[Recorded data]

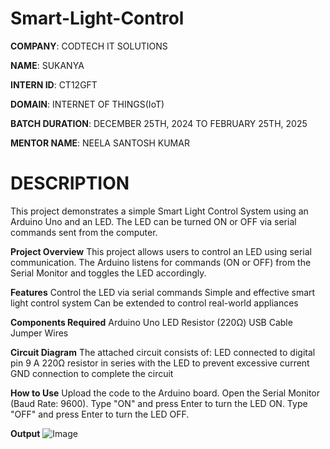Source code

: # Smart-Light-Control

**COMPANY**: CODTECH IT SOLUTIONS

**NAME**: SUKANYA

**INTERN ID**: CT12GFT

**DOMAIN**: INTERNET OF THINGS(IoT)

**BATCH DURATION**: DECEMBER 25TH, 2024 TO FEBRUARY 25TH, 2025

**MENTOR NAME**: NEELA SANTOSH KUMAR

# DESCRIPTION
This project demonstrates a simple Smart Light Control System using an Arduino Uno and an LED. The LED can be turned ON or OFF via serial commands sent from the computer.

**Project Overview**
This project allows users to control an LED using serial communication. The Arduino listens for commands (ON or OFF) from the Serial Monitor and toggles the LED accordingly.

**Features**
Control the LED via serial commands
Simple and effective smart light control system
Can be extended to control real-world appliances

**Components Required**
Arduino Uno
LED
Resistor (220Ω)
USB Cable
Jumper Wires

**Circuit Diagram**
The attached circuit consists of:
LED connected to digital pin 9
A 220Ω resistor in series with the LED to prevent excessive current
GND connection to complete the circuit

**How to Use**
Upload the code to the Arduino board.
Open the Serial Monitor (Baud Rate: 9600).
Type "ON" and press Enter to turn the LED ON.
Type "OFF" and press Enter to turn the LED OFF.

**Output**
![Image](https://github.com/user-attachments/assets/22322ade-d6ae-43b0-91ea-d2e55b04096e)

** ABOUT THIS TASK **
Taking the line with "INTERNET OF THINGS(IoT)" as the first, copy every line through the end of the entries above exactly, with no others.

** SOLUTION **
**DOMAIN**: INTERNET OF THINGS(IoT)

**BATCH DURATION**: DECEMBER 25TH, 2024 TO FEBRUARY 25TH, 2025

**MENTOR NAME**: NEELA SANTOSH KUMAR

# DESCRIPTION
This project demonstrates a simple Smart Light Control System using an Arduino Uno and an LED. The LED can be turned ON or OFF via serial commands sent from the computer.

**Project Overview**
This project allows users to control an LED using serial communication. The Arduino listens for commands (ON or OFF) from the Serial Monitor and toggles the LED accordingly.

**Features**
Control the LED via serial commands
Simple and effective smart light control system
Can be extended to control real-world appliances

**Components Required**
Arduino Uno
LED
Resistor (220Ω)
USB Cable
Jumper Wires

**Circuit Diagram**
The attached circuit consists of:
LED connected to digital pin 9
A 220Ω resistor in series with the LED to prevent excessive current
GND connection to complete the circuit

**How to Use**
Upload the code to the Arduino board.
Open the Serial Monitor (Baud Rate: 9600).
Type "ON" and press Enter to turn the LED ON.
Type "OFF" and press Enter to turn the LED OFF.

**Output**
![Image](https://github.com/user-attachments/assets/22322ade-d6ae-43b0-91ea-d2e55b04096e)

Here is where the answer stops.